Oleh karena itu, sumber daya local sangat menentukan dalam penanganan korban di fase
darurat.
b. Penatalaksanaan Lapangan
Penatalaksanaan lapangan meliputi prosedur-prosedur yang digunakan untuk
mengelola daerah bencana dengan tujuan memfasilitasi penatalaksanaan korban
c. Proses Penyiagaan
Proses penyiagaan merupakan bagian dan aktivitas yang bertujuan untuk melakukan
mobilisasi sumber daya secara efisien. Proses ini mencakup peringatan awal, penilaian
situasi, dan penyebaran pesan siaga. Proses ini bertujuan untuk memastikan tanda bahaya,
mengevaluasi Bersama masalah dan memastikan bahwa sumber daya yang ada
memperoleh informasi dan dimobilisasi.
d. Penilaian Awal
Penilaian awal merupakan prosedur yang dipergunakan untuk segera mengetahui
beratnya masalah dan risiko potensial dari masalah yang dihadapi. Aktivitas ini dilakukan
untuk mencari tahu masalah yang sedang terjadi dan kemungkinan yang dapat terjadi dan
memobilisasi sumberdaya yang adekuat sehingga penatalaksanaan lapangan dapat
diorganisasi secara benar. Didalam penilaian awal dilakukan serangkaian aktivitas yang
bertujuan untuk mengidentifikasi :
1) Lokasi kejadian secara tepat
2) Waktu terjadinya bencana
3) Tipe bencana yang terjadi
4) Perkiraan jumlah korban
5) Risiko potensial tambahan
6) Populasi yang terpapar oleh bencana
Penilaian awal yang dilakukan harus segera dilaporkan ke pusat komunikasi
sebelum melakukan aktivitas lain di lokasi bencana.
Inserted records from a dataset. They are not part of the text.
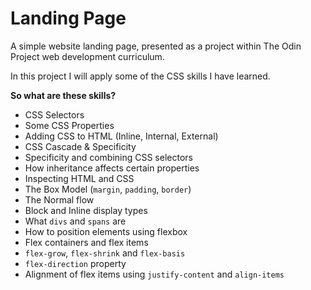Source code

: # Landing Page

A simple website landing page, presented as a project within The Odin Project web development curriculum.

In this project I will apply some of the CSS skills I have learned.

**So what are these skills?**

- CSS Selectors
- Some CSS Properties
- Adding CSS to HTML (Inline, Internal, External)
- CSS Cascade & Specificity
- Specificity and combining CSS selectors
- How inheritance affects certain properties
- Inspecting HTML and CSS
- The Box Model (`margin`, `padding`, `border`)
- The Normal flow
- Block and Inline display types
- What `divs` and `spans` are
- How to position elements using flexbox
- Flex containers and flex items
- `flex-grow`, `flex-shrink` and `flex-basis`
- `flex-direction` property
- Alignment of flex items using `justify-content` and `align-items`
Keterlambatan akan timbul dalam
mobilisasi sumber daya ke lokasi bencana jika tim melakukan aktivitas lanjutan sebelum
melakukan pelaporan penilaian awal atau informasi yang dibutuhkan dapat hilang jika
kemudian tim tersebut juga terlibat dalam kecelakaan.
e. Akses jalan ke lokasi
Identifikasi awal lokasi-lokasi diatas akan memungkinkan masing-masing tim
bantuan untuk mencapai lokasi yang merupakan daerah kerja secara cepat dan efisisen,
salah satu caranya dengan membuat peta sederhana lokasi bencana.
f. Penyebaran Informasi
Pesan Siaga Segera setelah pesan diterima, pusat komunikasi akan mengeluarkan
pesan siaga, memobilisasi sumberdaya yang dibutuhkan dan menyebarkan informasi
kepada tim atau institusi dengan keahlian khusus dalam penanggulangan bencana
massal.Pesan siaga selanjutnya harus dapat disebarkan secara cepat dengan
menggunakan tatacara yang telah ditetapkan sebelumnya.